Goal of the exercise =
In the entries below, find the line containing "- ファイル名：Webots1_xxxxxxxx.docx" and the line containing "### 2.Webotsのインストール". Copy those two lines and everything between them exactly, and only that.
┌────────
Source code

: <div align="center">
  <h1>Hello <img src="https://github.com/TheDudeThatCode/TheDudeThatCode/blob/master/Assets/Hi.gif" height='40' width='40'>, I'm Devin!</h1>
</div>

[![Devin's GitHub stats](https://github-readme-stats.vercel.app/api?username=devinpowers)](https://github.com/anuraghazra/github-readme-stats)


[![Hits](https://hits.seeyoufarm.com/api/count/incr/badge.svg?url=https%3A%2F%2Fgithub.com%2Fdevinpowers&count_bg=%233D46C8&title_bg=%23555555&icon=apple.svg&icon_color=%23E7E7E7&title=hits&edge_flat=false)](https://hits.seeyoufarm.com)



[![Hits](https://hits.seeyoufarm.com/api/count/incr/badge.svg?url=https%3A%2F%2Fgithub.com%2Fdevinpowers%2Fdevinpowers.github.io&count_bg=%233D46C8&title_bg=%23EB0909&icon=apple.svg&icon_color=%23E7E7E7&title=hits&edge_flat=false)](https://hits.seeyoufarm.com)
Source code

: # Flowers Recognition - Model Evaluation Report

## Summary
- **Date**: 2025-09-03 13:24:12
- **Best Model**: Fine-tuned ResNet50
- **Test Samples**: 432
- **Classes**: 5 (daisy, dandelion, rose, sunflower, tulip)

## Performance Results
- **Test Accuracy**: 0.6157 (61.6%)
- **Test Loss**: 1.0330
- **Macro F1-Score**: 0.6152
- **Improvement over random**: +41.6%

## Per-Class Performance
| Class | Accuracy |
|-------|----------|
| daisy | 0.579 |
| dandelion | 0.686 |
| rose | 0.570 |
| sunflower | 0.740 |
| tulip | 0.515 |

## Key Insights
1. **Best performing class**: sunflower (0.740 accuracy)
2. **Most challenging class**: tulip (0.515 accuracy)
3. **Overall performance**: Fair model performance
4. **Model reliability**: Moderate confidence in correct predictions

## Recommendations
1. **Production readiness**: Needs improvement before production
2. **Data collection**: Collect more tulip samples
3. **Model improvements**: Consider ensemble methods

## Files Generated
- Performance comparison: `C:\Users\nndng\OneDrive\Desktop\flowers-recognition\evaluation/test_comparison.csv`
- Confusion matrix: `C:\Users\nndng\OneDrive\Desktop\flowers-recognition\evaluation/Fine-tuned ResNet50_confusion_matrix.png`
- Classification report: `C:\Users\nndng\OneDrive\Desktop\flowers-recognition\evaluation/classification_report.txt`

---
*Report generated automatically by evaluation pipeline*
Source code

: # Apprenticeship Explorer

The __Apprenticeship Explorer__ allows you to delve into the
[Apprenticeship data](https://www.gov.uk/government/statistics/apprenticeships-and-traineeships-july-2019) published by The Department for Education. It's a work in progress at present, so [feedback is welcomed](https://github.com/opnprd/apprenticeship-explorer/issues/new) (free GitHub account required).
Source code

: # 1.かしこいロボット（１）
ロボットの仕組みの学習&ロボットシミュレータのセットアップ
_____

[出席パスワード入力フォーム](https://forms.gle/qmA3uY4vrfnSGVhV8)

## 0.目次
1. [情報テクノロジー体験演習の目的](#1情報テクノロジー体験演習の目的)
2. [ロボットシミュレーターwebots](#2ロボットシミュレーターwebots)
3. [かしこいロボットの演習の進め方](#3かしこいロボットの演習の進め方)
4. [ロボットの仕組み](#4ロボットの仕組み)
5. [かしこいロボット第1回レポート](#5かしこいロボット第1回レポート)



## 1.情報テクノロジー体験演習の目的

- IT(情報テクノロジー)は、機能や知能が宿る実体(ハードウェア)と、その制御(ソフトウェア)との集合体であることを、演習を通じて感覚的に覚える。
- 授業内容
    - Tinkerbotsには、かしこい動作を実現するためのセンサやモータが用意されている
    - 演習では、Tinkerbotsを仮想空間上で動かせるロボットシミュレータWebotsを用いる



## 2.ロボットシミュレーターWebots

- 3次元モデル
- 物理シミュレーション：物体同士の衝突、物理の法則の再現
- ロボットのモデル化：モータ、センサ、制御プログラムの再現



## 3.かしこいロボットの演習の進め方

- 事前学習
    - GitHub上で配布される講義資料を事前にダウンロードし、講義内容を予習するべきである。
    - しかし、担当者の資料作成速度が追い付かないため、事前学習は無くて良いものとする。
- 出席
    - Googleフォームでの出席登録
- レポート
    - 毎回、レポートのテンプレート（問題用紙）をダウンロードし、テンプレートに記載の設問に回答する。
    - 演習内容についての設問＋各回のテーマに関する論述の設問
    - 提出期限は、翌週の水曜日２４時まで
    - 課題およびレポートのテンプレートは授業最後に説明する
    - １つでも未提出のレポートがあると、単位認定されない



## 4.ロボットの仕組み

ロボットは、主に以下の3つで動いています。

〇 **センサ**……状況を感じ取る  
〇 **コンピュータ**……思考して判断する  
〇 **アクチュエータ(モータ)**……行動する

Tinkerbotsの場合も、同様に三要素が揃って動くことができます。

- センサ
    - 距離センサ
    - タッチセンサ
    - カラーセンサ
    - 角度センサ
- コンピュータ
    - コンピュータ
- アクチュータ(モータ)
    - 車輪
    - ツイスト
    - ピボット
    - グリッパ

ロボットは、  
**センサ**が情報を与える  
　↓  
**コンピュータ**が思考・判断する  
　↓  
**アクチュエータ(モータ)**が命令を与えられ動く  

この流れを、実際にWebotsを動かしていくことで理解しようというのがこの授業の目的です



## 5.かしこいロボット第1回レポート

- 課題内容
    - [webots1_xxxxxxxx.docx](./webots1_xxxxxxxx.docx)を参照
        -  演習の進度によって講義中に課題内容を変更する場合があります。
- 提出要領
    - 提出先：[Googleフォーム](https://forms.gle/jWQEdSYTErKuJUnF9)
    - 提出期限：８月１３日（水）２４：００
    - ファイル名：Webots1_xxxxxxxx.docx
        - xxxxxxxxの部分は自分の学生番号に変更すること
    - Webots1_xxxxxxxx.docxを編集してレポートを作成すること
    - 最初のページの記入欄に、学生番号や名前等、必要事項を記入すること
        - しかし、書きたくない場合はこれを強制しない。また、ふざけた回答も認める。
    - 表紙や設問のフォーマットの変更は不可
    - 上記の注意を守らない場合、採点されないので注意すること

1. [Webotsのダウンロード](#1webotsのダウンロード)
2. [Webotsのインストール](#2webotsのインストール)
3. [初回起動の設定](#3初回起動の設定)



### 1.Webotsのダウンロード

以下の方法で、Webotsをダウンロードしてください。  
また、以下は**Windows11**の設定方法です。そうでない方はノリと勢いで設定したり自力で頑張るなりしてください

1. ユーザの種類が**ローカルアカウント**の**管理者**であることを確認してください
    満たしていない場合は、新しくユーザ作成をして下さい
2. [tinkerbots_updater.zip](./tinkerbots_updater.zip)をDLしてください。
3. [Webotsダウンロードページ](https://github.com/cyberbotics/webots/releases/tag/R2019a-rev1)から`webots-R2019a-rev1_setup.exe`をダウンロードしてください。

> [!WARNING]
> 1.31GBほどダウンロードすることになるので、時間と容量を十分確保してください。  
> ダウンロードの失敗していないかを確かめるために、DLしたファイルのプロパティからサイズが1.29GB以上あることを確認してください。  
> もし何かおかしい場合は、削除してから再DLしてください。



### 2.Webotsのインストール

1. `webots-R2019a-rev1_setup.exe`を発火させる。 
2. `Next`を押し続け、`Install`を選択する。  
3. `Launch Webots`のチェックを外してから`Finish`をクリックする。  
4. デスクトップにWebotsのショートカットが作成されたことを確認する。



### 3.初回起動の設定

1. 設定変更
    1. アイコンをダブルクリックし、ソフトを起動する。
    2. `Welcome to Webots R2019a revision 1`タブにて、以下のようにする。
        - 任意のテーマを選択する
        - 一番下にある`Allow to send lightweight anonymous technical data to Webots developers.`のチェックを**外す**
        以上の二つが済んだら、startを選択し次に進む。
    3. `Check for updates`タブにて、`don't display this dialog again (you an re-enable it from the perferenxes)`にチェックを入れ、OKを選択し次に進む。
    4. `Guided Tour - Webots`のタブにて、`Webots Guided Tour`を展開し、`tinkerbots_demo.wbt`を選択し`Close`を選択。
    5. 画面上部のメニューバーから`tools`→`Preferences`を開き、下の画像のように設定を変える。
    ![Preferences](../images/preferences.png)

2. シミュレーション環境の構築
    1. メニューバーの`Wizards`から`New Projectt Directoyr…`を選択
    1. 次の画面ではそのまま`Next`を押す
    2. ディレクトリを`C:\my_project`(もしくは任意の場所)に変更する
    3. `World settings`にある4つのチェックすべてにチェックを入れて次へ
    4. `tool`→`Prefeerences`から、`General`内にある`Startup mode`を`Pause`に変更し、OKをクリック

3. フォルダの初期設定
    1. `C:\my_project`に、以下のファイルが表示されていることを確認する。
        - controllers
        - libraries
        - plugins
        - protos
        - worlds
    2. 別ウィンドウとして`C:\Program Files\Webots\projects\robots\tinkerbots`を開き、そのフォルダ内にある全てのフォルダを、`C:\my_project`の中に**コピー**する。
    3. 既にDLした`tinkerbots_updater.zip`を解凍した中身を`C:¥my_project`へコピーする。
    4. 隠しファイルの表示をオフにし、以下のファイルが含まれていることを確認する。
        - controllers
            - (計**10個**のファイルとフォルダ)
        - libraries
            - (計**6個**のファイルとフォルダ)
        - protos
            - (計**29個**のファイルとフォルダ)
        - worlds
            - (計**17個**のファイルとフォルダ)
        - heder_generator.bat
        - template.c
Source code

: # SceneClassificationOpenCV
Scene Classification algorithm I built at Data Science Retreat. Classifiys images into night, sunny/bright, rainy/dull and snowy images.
└────────
Answer box =
    - ファイル名：Webots1_xxxxxxxx.docx
        - xxxxxxxxの部分は自分の学生番号に変更すること
    - Webots1_xxxxxxxx.docxを編集してレポートを作成すること
    - 最初のページの記入欄に、学生番号や名前等、必要事項を記入すること
        - しかし、書きたくない場合はこれを強制しない。また、ふざけた回答も認める。
    - 表紙や設問のフォーマットの変更は不可
    - 上記の注意を守らない場合、採点されないので注意すること

1. [Webotsのダウンロード](#1webotsのダウンロード)
2. [Webotsのインストール](#2webotsのインストール)
3. [初回起動の設定](#3初回起動の設定)



### 1.Webotsのダウンロード

以下の方法で、Webotsをダウンロードしてください。  
また、以下は**Windows11**の設定方法です。そうでない方はノリと勢いで設定したり自力で頑張るなりしてください

1. ユーザの種類が**ローカルアカウント**の**管理者**であることを確認してください
    満たしていない場合は、新しくユーザ作成をして下さい
2. [tinkerbots_updater.zip](./tinkerbots_updater.zip)をDLしてください。
3. [Webotsダウンロードページ](https://github.com/cyberbotics/webots/releases/tag/R2019a-rev1)から`webots-R2019a-rev1_setup.exe`をダウンロードしてください。

> [!WARNING]
> 1.31GBほどダウンロードすることになるので、時間と容量を十分確保してください。  
> ダウンロードの失敗していないかを確かめるために、DLしたファイルのプロパティからサイズが1.29GB以上あることを確認してください。  
> もし何かおかしい場合は、削除してから再DLしてください。



### 2.Webotsのインストール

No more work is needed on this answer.